More people are killed as a result of road accidents than through crimes of violence, and fatal accidents are not just costly in human terms, he said.

It had been estimated that every fatal road accident in the UK took one million pounds of resources to deal with, he added.

A small, but lively audience at the Mary Miller Hall heard Mr. Kernohan set out his views on various aspects policing and then fired questions at him.

But firstly, Deputy Commissioner Rudi Dixon told the audience about how the problems raised at the last George Town meeting three months ago had since been addressed.

Mr. Dixon said he had promised to deliver six neighbourhood watches and to date four had been completed and five others were in the immediate pipeline.

Since the last meeting burglaries had been reduced and were now down to a pre-Hurricane Ivan level and there had been no shootings since the last meeting.

Mr. Kernohan, who has been here only four weeks, said crime would be clamped down on at all levels and there would be an emphasis on neighbourhood and community policing.

The RCIP must be seen to care, to listen and to act, he said.

They wanted to build relationships with people, build up trust and confidence and, among other things, have police out on foot patrols.

It was important to get the basics right, he told the meeting.

The police had done a good job here but some of the systems and processes had perhaps not been as focused as he would like to see and were different from what he had been used to.

Mr. Kernohan said a high level strategic meeting had recently been held to consider what the RCIP would do in the next few years as well as in the short term.

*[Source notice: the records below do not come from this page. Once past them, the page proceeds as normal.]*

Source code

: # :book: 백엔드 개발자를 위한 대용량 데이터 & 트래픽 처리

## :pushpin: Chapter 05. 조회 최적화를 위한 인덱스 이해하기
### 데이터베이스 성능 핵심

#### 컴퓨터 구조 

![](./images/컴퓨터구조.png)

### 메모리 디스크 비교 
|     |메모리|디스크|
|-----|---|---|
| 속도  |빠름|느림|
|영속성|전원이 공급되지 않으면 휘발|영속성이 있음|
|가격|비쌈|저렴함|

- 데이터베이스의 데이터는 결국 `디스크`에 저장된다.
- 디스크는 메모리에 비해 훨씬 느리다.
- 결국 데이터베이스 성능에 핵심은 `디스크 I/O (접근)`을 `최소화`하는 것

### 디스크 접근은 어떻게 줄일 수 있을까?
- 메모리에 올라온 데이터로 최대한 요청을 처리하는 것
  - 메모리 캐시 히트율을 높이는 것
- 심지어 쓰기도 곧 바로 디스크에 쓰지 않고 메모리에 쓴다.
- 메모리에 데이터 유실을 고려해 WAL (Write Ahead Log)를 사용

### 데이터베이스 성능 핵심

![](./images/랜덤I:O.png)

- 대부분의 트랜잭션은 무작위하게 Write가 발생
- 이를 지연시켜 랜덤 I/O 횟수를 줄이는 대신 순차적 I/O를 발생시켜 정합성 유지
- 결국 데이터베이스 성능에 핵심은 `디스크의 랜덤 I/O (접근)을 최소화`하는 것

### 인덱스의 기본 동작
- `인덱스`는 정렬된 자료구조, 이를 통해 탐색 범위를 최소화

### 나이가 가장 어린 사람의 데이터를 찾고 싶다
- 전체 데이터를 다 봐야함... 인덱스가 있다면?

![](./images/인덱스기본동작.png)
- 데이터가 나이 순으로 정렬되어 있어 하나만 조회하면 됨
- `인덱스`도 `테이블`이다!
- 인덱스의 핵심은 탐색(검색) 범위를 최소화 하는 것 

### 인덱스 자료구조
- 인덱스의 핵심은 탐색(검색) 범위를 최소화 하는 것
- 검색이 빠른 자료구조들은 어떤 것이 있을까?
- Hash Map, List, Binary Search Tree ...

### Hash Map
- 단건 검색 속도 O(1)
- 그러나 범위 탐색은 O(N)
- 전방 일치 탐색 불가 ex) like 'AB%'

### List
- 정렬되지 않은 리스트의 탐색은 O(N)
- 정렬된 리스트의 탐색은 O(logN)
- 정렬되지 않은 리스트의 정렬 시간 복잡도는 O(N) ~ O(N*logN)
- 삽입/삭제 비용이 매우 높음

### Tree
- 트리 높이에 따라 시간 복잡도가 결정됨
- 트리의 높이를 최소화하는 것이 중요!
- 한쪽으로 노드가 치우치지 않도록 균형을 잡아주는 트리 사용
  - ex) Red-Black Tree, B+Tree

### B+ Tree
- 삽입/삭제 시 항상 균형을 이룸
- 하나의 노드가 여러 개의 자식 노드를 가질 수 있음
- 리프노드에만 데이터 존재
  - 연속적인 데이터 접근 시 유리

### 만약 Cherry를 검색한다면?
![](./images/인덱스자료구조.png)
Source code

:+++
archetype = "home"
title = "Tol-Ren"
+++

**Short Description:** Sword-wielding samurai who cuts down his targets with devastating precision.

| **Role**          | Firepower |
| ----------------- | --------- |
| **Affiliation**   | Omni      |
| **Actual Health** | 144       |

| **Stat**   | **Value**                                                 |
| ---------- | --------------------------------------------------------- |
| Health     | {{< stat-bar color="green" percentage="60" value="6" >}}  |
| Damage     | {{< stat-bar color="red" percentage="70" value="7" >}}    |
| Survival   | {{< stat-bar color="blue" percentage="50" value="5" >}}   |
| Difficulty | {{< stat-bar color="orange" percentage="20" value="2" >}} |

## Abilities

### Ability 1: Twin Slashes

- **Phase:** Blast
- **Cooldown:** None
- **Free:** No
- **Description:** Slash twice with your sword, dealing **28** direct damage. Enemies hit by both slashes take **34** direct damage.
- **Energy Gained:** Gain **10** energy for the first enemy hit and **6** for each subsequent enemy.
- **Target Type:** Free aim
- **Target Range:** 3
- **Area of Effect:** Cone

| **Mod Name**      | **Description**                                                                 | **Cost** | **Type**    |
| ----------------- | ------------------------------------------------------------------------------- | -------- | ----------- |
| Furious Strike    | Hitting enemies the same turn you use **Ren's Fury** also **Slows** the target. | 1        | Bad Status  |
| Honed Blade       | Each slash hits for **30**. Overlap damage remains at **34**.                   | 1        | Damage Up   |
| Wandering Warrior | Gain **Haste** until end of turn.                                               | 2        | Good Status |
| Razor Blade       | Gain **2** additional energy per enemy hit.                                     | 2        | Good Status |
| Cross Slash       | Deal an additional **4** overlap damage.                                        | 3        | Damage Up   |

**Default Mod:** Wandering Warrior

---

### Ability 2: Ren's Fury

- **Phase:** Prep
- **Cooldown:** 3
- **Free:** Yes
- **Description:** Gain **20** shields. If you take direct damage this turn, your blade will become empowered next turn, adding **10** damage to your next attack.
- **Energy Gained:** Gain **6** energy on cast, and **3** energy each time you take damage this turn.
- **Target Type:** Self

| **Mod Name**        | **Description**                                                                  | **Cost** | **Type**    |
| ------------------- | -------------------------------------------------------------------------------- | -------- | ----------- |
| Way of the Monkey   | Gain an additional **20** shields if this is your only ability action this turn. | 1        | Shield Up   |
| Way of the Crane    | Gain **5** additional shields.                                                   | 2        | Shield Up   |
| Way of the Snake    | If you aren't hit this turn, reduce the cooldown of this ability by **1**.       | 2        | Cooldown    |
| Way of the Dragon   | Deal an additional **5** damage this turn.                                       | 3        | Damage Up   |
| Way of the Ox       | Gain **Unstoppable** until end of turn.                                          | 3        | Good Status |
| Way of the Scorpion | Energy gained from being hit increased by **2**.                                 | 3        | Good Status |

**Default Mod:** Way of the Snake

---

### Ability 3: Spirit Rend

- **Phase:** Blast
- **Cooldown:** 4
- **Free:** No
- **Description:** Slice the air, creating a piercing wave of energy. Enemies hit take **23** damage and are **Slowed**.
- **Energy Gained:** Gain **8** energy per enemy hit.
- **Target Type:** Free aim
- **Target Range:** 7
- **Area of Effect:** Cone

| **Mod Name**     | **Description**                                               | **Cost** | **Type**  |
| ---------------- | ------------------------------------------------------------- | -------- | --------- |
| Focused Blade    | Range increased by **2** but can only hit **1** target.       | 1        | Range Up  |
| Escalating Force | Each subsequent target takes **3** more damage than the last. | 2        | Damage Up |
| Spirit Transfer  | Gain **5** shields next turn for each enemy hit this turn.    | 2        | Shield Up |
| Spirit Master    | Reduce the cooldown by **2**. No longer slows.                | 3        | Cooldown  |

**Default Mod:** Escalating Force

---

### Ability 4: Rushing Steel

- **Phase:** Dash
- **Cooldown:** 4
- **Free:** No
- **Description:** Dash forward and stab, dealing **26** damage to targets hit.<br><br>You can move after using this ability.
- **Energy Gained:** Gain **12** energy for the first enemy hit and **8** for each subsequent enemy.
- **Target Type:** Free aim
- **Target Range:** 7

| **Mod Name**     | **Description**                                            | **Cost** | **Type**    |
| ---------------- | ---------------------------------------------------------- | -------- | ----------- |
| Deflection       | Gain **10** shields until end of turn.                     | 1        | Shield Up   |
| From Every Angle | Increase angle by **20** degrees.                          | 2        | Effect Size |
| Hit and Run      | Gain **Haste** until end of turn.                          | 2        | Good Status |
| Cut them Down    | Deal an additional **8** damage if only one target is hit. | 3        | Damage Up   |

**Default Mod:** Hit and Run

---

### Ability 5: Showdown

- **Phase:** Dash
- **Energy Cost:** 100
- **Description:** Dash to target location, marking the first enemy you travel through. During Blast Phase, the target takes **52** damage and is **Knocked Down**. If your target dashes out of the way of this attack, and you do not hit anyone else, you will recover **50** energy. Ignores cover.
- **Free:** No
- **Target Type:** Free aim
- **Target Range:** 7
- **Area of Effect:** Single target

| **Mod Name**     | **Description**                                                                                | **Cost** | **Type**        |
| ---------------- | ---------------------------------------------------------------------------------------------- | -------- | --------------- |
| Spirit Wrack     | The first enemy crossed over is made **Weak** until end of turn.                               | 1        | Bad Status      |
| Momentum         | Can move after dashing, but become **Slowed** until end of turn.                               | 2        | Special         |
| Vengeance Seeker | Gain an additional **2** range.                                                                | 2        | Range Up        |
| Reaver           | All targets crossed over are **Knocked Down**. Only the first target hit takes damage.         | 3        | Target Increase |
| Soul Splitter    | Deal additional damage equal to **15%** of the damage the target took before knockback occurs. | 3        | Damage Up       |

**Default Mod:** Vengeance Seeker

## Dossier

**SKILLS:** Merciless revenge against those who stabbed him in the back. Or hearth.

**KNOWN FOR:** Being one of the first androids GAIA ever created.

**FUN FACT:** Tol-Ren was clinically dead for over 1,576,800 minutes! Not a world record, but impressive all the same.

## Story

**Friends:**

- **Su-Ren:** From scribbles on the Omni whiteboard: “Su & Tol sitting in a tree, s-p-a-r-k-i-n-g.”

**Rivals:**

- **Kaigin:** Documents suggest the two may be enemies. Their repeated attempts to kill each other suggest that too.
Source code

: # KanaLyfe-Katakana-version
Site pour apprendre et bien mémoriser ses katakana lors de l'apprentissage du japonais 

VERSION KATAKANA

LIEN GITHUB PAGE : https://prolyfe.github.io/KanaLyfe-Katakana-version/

The RCIP wanted to increase its effectiveness and get the structure right.

They wanted to play their part in the criminal justice processes by making sure that witnesses and victims came forward, that anonymities were preserved and that files were as well prepared as possible, he said.

Partnerships with other agencies such as Customs and Immigration were important and there were issues such as improving national concerns such as border protection and security, he said.

Such things as the police having the right equipment and leadership were important.

The vast majority of police officers turned up to do a good job but if they were not led the right way they could not be as effective, said Mr. Kernohan.

Some concern was raised by the audience about drug dealing in the Boddens Road area of George Town.

Mr. Kernohan said he would address the issue but there was no point setting up a neighbourhood watch if, as some people felt, there would be as problem with lack of co-operation.

Deputy Commissioner Mr. Dixon said it had been proposed to tidy up and beautify the area to help deter people from using it for dealing drugs.

Commissioner Mr. Kernohan said the situation was about ‘taking the ground back first’ before beautifying it.

With the RCIP said to be presently short of vehicles – although new ones were on the way – Mr. Kernohan was asked a question about two police cars that appeared to be parked a good deal of the time outside an apartment complex in George Town.

Mr. Kernohan said that the idea of police taking cars home did not work unless they had sufficient vehicles.

But cars did tend to last longer if they were allocated to particular officers, because they were better looked after, he said.

Often, crimes such as theft and burglary did tend to be driven by people looking for money to get drugs, he said and he hoped to see programmes in place to make sure that the rehabilitation side of things was properly dealt with.

Mr. Dixon said Cayman seemed to be a perfect place for a tracking system.

There was a small nucleus of people, mainly recidivist, committing many of the crimes and a tracking system, which was fairly inexpensive, could lead to easy identification of someone committing such a crime, he said.